Фёдор Павлович знает, что есть Бог, и верует в Него, но так, как веруют бесы – трепеща от сознания того, что рано или поздно придётся отвечать за всё зло, принесённое в мир (Иак. 2:19). Этот страх – от чувства постоянного присутствия в мире «кого-то неизвестного, но страшного и опасного» [14; 87], некоего всевидящего и всеведующего Судии. Этот страх мешает Фёдору Павловичу жить так, как он хочет – непрерывно удовлетворяя своё сладострастие. Поэтому он хочет освободиться от него и задаёт Ивану и Алексею вопрос, являющийся краеугольным камнем в сюжетах великого пятикнижия и главной идеей всего творчества Достоевского: «Иван, говори: есть Бог или нет? <…> А бессмертие есть, ну там какое-нибудь, ну хоть маленькое, малюсенькое? <…> Может быть, нечто какое-нибудь есть? Всё же ведь не ничто!» [14; 123]. Иван на все вопросы отца отвечает категорическим «нет», Алексей – столь же категорическим «да». Внутренне Фёдор Павлович признаёт правоту Алексея, но признание бытия Бога неизбежно влечёт идею Суда и воздаяния, и потому ему удобнее отрицать бытие Бога, даже зная о нем: «Вероятнее, что прав Иван» [14; 124].
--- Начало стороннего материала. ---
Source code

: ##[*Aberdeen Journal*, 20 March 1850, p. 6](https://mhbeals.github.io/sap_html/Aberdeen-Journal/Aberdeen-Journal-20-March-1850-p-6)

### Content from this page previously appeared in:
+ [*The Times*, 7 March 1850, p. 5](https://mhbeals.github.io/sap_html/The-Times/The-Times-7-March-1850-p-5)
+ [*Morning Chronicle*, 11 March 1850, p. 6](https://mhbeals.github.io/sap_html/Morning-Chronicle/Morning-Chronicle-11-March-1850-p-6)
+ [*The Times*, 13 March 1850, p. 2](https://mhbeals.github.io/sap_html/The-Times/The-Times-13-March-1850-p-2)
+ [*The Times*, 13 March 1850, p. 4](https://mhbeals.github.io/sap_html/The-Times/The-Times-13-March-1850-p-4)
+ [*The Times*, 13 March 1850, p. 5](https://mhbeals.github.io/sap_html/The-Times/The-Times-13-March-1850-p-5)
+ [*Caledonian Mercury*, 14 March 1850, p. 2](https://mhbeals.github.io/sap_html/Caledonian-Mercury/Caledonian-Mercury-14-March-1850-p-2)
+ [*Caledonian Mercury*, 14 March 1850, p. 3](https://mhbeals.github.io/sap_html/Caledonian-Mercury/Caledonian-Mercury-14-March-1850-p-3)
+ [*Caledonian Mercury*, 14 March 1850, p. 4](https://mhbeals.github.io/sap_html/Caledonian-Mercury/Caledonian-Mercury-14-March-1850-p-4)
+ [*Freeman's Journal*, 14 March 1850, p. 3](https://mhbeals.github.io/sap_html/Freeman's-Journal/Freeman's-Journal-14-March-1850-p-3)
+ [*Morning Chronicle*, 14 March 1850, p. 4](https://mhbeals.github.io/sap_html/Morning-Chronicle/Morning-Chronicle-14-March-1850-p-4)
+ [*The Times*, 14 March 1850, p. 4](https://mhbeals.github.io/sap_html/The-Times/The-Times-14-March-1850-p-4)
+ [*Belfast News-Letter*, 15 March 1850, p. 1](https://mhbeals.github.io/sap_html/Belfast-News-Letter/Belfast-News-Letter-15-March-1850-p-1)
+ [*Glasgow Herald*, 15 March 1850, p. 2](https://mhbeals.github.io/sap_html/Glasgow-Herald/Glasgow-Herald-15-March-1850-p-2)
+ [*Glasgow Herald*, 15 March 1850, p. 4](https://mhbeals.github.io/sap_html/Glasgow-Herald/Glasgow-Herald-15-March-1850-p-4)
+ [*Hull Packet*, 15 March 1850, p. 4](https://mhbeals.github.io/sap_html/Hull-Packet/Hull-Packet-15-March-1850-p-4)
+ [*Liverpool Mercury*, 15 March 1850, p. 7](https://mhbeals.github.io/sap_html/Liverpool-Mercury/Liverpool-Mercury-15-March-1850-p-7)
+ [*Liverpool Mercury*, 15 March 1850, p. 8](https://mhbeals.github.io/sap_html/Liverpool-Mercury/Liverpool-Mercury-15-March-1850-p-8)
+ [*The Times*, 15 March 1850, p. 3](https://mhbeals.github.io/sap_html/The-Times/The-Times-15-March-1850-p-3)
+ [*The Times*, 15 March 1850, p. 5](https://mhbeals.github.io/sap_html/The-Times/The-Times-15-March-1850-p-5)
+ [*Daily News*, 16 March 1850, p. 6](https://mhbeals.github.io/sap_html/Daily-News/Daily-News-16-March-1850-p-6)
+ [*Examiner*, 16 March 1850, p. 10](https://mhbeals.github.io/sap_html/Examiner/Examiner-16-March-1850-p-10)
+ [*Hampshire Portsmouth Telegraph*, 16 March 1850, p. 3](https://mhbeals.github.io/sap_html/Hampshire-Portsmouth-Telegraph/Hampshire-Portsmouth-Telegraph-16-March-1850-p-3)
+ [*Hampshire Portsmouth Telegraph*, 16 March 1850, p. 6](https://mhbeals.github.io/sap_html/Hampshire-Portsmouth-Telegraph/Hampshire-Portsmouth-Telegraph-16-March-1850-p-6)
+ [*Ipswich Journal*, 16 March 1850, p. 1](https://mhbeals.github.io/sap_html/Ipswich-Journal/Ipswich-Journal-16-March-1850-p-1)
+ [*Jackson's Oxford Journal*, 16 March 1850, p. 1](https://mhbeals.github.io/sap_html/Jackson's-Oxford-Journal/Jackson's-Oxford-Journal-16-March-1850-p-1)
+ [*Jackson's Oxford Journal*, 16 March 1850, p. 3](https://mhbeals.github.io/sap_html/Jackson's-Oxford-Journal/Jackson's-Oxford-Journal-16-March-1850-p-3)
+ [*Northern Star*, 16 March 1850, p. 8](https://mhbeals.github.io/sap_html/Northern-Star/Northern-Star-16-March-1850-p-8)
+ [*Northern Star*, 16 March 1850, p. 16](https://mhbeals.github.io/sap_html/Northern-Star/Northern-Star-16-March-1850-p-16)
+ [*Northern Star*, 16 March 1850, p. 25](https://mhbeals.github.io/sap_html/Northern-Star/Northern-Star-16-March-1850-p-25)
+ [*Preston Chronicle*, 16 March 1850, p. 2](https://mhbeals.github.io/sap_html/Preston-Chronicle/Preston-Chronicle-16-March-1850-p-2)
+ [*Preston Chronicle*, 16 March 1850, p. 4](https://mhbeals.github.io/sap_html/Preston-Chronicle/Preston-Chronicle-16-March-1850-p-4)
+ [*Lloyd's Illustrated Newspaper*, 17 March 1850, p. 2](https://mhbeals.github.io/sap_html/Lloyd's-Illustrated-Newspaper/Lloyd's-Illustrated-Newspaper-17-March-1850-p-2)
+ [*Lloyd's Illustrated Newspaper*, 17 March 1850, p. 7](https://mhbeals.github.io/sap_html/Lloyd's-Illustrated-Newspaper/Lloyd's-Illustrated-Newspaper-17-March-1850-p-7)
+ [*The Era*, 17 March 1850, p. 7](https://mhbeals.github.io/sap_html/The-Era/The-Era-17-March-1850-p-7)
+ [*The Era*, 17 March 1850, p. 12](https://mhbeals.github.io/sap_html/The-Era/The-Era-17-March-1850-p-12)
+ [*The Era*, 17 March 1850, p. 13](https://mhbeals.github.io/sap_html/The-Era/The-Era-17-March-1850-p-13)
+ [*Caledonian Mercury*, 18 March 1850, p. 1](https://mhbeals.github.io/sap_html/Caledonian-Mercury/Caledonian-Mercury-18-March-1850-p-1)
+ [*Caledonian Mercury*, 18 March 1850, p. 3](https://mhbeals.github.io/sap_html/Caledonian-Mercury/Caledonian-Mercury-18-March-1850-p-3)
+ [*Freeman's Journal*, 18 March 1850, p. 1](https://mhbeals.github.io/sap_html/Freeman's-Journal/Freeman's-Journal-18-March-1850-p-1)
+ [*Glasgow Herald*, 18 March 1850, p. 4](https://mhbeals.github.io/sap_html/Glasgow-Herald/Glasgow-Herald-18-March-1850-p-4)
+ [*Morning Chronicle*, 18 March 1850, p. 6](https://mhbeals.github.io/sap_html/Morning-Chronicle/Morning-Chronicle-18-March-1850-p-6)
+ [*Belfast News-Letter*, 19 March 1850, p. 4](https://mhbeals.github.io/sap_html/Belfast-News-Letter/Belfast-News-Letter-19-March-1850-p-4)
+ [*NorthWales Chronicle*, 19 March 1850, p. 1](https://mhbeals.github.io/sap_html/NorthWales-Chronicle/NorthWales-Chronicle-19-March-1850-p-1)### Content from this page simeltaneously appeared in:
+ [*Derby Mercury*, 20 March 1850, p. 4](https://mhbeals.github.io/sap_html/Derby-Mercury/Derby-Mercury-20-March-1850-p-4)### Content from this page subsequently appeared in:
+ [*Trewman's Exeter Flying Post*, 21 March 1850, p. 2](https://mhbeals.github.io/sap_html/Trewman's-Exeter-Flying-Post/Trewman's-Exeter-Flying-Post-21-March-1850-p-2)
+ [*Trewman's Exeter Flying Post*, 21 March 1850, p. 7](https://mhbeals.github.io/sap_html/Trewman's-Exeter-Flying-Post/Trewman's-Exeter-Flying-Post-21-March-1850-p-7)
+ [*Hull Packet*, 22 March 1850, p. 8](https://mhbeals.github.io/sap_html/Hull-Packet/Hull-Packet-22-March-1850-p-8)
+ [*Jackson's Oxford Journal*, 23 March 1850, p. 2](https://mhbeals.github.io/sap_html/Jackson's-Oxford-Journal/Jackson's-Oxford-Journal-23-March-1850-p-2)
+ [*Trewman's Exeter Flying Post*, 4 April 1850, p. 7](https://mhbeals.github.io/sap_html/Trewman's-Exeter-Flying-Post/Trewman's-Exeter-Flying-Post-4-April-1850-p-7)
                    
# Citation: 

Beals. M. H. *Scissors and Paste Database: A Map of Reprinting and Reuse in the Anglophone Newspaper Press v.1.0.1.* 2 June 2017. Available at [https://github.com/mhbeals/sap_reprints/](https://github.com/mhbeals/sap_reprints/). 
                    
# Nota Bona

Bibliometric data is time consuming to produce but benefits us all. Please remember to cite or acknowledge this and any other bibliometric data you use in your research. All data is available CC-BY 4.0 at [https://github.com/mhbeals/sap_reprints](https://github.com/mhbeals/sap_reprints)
Бог «мучит» Фёдора Павловича, как будет мучить Дмитрия после преступления. И он старается избавиться от этих мук: жертвует значительную сумму на монастырь и пытается помириться с детьми. Он даже предпринимает попытку остановить своё падение: «У нас ведь как? У нас что падает, то уж и лежит. У нас что раз упало, то уж и вовеки лежи. <…> Я встать желаю» [14; 82]. По его просьбе старец Зосима указывает ему необходимые шаги: «Не предавайтесь пьянству и словесному невоздержанию, не предавайтесь сладострастию, а особенно обожанию денег <…>. А главное, самое главное – не лгите. <…> Главное, самому себе не лгите. Лгущий самому себе и собственную ложь свою слушающий до того доходит, что уж никакой правды ни в себе, ни кругом не различает, а стало быть, входит в неуважение и к себе и к другим. Не уважая же никого, перестаёт любить, а чтобы, не имея любви, занять себя и развлечь, предаётся страстям и грубым сладостям и доходит совсем до скотства в пороках своих, а всё от беспрерывной лжи и людям и себе самому» [14; 41]. Слова Зосимы указывают на духовную природу лжи: «Дьявол <…> – лжец и отец лжи» (Ин. 8:44). Но ложь настолько срослась с естеством старика Карамазова, что освободиться от неё своими силами он уже не может: «Дьявол <…> подхватил и нёс Фёдора Павловича на его собственных нервах куда-то всё дальше и дальше в позорную глубину…» [14; 82].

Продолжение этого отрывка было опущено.